Sean, I 100% believe you. In fact I've always thought the same and still do. My honest conjecture is that Maytag was weakened and bought out from within. By acquiring various brands it would serve the purpose of watering down the Maytag name, creating debt, driving away customers, and ultimately eliminating competition from start to finish. Once the covert part was over all Whirlpool had to do was rid Maytag's physical assets and just slap their name on a few Whirlpool products. Me betting that Whirlpool since the mid 80s already knew the most intimate parts of Maytag's assets, intellect, operations, outlook, goals and future plans. Such that from the time of initiating action to the time Whirlpool bought Maytag they had already known, planned and rehearsed on how to proceed going forward.
Conquered and exterminated at the same time. A very cunning, thorough sort of evil.
This is why I have such a strong dislike for Whirlpool as a whole. I don't believe Whirlpool success just rests in their 3 consumer products each having a major point of excel, I think it also rests in Whirlpools ability to monopolize and control the industry from within. I don't believe Whirlpools scope was by chance or customer appeal rather a long standing zeal in conquest.

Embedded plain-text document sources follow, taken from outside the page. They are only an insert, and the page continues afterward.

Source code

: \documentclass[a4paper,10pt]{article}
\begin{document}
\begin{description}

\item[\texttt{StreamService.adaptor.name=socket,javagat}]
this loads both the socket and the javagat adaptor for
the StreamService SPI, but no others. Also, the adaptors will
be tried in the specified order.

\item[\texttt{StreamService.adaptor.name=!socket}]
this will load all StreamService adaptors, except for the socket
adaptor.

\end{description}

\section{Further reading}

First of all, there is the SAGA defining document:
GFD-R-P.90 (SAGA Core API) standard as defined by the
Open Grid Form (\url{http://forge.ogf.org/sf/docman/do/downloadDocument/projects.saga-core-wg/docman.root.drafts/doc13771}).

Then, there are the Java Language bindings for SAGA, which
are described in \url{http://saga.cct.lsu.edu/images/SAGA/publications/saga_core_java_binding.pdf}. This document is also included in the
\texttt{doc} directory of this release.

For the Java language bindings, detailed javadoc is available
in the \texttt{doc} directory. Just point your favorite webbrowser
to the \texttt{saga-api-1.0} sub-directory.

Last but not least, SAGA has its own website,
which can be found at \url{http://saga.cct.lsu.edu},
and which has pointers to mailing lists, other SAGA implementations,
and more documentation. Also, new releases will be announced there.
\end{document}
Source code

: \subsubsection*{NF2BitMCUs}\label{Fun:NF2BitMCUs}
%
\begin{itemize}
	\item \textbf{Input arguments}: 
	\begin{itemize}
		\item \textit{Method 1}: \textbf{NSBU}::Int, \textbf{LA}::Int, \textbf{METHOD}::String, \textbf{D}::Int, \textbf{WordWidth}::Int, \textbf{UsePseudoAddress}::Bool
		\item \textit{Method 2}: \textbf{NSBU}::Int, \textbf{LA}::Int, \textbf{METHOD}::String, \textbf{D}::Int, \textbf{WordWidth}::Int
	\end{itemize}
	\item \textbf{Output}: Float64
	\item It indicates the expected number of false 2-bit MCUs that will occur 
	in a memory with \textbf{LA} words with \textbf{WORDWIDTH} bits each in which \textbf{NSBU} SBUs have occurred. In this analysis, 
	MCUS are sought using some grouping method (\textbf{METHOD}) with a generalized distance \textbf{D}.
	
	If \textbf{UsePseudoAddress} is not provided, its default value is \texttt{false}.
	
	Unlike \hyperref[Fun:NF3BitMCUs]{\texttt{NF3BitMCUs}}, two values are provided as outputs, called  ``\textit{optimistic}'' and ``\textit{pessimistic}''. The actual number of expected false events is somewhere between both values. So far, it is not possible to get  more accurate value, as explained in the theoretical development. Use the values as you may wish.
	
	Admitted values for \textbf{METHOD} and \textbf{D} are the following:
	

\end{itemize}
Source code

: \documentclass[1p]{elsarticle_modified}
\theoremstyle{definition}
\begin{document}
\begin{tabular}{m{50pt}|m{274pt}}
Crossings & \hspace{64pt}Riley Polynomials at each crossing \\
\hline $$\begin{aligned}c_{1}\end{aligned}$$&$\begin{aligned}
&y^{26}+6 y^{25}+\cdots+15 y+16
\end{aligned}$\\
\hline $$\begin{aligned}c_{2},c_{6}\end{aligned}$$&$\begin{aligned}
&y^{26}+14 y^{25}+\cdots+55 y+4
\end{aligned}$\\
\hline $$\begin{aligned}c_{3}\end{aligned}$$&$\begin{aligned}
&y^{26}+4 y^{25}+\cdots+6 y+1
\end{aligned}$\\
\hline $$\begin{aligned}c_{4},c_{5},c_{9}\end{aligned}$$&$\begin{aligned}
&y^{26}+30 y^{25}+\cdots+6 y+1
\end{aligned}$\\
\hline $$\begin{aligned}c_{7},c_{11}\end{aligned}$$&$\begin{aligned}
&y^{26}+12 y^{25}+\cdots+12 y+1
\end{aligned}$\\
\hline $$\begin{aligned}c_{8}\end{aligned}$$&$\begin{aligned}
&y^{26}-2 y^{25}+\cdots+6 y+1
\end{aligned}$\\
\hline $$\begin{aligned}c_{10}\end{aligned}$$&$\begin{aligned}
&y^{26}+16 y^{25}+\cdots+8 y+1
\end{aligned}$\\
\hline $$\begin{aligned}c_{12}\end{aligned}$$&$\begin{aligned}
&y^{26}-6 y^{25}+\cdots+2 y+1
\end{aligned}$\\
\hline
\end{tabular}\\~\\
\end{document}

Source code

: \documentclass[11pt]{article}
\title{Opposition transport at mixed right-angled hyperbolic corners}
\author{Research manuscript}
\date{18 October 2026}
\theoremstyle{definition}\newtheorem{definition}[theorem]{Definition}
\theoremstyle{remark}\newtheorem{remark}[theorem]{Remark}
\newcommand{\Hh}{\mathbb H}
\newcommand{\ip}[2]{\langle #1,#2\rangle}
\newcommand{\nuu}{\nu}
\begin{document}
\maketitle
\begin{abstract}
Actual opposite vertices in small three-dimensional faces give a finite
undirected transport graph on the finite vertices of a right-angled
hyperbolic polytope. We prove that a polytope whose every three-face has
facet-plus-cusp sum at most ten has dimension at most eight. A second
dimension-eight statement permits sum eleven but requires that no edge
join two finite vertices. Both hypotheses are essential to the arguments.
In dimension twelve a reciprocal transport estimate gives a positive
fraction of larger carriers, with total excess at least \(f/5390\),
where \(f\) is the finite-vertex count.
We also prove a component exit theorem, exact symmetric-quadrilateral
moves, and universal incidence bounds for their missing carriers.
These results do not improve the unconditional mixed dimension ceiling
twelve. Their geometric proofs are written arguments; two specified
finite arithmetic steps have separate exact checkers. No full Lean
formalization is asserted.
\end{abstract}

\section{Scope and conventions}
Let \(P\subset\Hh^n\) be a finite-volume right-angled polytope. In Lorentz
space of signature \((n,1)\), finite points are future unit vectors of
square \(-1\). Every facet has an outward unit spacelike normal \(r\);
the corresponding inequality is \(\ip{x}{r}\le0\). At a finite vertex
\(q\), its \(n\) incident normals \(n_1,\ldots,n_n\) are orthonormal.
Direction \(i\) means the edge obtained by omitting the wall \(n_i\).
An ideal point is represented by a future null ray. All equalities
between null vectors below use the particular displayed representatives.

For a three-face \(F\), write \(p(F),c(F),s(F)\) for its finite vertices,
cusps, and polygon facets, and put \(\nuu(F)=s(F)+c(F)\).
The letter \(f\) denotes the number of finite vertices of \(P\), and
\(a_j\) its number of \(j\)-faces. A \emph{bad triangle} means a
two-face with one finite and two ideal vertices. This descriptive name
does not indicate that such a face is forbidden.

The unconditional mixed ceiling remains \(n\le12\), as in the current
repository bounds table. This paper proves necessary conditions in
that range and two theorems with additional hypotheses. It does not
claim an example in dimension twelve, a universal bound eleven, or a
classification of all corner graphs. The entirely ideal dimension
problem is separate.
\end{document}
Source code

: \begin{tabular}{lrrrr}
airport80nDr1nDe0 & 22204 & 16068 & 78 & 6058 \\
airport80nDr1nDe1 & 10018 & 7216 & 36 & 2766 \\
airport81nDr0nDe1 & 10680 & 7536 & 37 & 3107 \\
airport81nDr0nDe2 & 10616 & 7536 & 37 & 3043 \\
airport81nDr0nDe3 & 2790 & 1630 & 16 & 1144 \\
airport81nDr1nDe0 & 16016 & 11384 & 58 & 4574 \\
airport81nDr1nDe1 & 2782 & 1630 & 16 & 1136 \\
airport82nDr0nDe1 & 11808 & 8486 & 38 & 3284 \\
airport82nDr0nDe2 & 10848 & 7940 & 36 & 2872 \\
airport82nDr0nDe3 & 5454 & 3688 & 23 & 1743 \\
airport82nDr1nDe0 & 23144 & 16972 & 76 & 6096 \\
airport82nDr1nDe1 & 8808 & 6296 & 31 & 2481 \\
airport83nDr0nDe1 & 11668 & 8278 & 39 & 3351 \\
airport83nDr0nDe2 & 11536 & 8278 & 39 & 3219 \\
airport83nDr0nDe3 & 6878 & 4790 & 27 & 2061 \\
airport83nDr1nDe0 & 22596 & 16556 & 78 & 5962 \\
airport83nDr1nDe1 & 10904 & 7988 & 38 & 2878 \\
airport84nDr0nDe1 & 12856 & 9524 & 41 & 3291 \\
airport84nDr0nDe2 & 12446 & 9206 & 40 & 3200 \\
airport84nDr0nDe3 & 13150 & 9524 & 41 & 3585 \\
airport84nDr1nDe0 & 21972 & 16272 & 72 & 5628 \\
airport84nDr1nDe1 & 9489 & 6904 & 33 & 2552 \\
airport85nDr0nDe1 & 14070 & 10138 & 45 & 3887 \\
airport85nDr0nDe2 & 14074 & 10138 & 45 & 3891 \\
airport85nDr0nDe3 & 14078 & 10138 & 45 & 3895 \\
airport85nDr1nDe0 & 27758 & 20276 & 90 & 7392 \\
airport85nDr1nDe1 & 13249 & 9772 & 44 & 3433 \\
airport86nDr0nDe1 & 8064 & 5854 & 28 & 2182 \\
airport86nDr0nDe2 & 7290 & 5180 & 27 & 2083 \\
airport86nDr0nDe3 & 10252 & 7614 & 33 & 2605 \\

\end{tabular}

I make a somewhat similar analogy to McDonald's. They became as large as they did not by selling the tastiest or highest quality food in the world but by appealing to mass culture, to patriotism and deep seated insecurities. McDonald's aggressively advertised itself as being "all American" appealing to US culture and its ideals. Offering apple pie, commercials appealing to US ideals, commercials where the new kid is welcomed into the community by a gathering at their restaurants, appealing to convenience, to workers, coming across as a community friend, ect. For the kids they enticed them with free toys, characters, free entertainment and a safe place they could play. McDonalds was embraced, becoming a trusted member of the community. Name and reputation lead to blind trust and blind appeal for their food. Despite the fact their food was anything but what was advertised.
Perhaps not a perfect analogy, but once name, broad presence and a veneer is established people begin to trust as they themselves deep down are unsure, apprehensive of strangers. Trust has people buying and believing, even if the name is not as stellar as promised.
If everyone was like me the DC and two belt Raytheon would have dominated the market and Whirlpool would have constantly been embroiled in legal action wondering where they kept going wrong. People would have been tilting washers on the sales floor and any time a plastic outer tub, plastic pulley, ect was visible people would have exclaimed "uh, yahh, no. Nope. Not happening" The look on Sears sales people if everyone was like "no, I will purchase a Maytag A9600" or "LAT8005AAE" Along with calls into Maytag about how their washers could have been made better. The world would be a very different place.